Das Konzept ist einfach, ein Intro, fünf Ansagen, dazwischen Clips österreichischer Bands. Austrozone nennt sich das. 1300 Clips wurden zudem in einzelnen Kategorien / Playlists gebündelt, die von einer Redaktion betreut werden. Eberhard Forchers Schritt Richtung Youtube ist dabei sehr konsequent, das Videoformat ist in Österreich als Medium noch nicht ansatzweise ausgereizt, dennoch steht auf Youtube so viel Material wie sonst nirgends zur Verfügung. Das Format ist außerdem nicht allzu aufwendig zu produzieren. Und durch ein paar jüngere Entwicklungen bekommen sowohl Bands wie auch Video-Blogger ihren kleinen Anteil an Youtubes Werbeeinnahmen. Das passt dann sogar auch zu Eberhard Forchers Ansage, dass Musik raus muss aus der Gratis-Ecke.

Wir haben ihm Fragen zu Motivation und der Szene, wie sie sich ihm darstellt, gestellt.

Du sagst ja, dass die österreichische Musikszene in ihrer Qualität, Vielfalt und Streuung enorm gewachsen ist. Und du beobachtest das ja schon etwas länger wie wir. Es es gerade die beste Zeit für Musik aus Österreich seit den mittleren Neunzigern?
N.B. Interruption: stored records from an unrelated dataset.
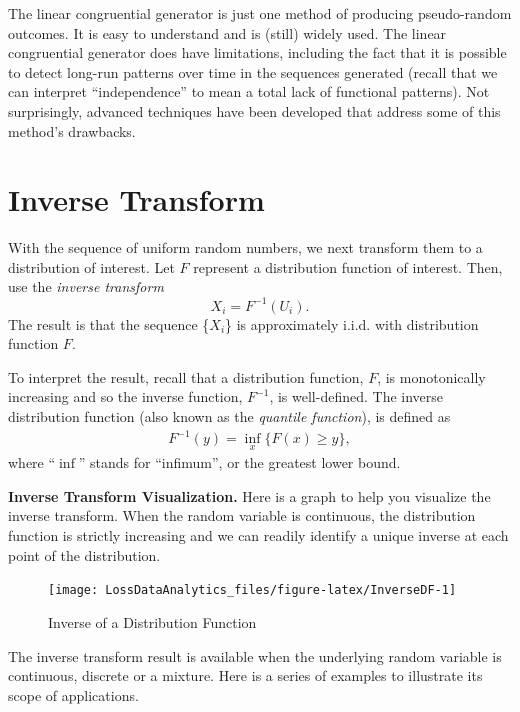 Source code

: \documentclass[]{book}
\theoremstyle{definition}
\theoremstyle{definition}
\theoremstyle{definition}
\theoremstyle{remark}
\begin{document}
The linear congruential generator is just one method of producing
pseudo-random outcomes. It is easy to understand and is (still) widely
used. The linear congruential generator does have limitations, including
the fact that it is possible to detect long-run patterns over time in
the sequences generated (recall that we can interpret ``independence''
to mean a total lack of functional patterns). Not surprisingly, advanced
techniques have been developed that address some of this method's
drawbacks.

\section{Inverse Transform}\label{inverse-transform}

With the sequence of uniform random numbers, we next transform them to a
distribution of interest. Let \(F\) represent a distribution function of
interest. Then, use the \emph{inverse transform}
\[X_i=F^{-1}\left( U_i \right) .\] The result is that the sequence
\{\(X_{i}\)\} is approximately i.i.d. with distribution function \(F\).

To interpret the result, recall that a distribution function, \(F\), is
monotonically increasing and so the inverse function, \(F^{-1}\), is
well-defined. The inverse distribution function (also known as the
\emph{quantile function}), is defined as \[\begin{aligned}
F^{-1}(y) = \inf_x \{ F(x) \ge y \} ,\end{aligned}\] where ``\(\inf\)''
stands for ``infimum'', or the greatest lower bound.

\textbf{Inverse Transform Visualization.} Here is a graph to help you
visualize the inverse transform. When the random variable is continuous,
the distribution function is strictly increasing and we can readily
identify a unique inverse at each point of the distribution.

\begin{figure}

{\centering \texttt{[image: LossDataAnalytics\_files/figure-latex/InverseDF-1]} 

}

\caption{Inverse of a Distribution Function}\label{fig:InverseDF}
\end{figure}

The inverse transform result is available when the underlying random
variable is continuous, discrete or a mixture. Here is a series of
examples to illustrate its scope of applications.
\end{document}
Es ist auf jeden Fall eine sehr spannende Zeit und es tut sich enorm viel … wiewohl es für die Musiker nicht unbedingt einfacher geworden ist, ihr Publikum tatsächlich zu finden. Die Demokratisierung des Musikgeschäfts ist einerseits natürlich gut, andererseits besteht natürlich auch die Gefahr, dass die Produktionen junger Bands irgendwo in den Weiten des Webs völlig untergehen. Und oft bleibt vielen ohnehin nur die Webpräsenz, nachdem Fernsehen und die Formatradios ja kaum noch Abspielflächen bieten.

Kämpfst du auch bei Ö3 für diese Qualität? Das bekommt ja regelmäßig verbale Prügel aus der Branche dafür, nicht genug aus Österreich zu spielen ..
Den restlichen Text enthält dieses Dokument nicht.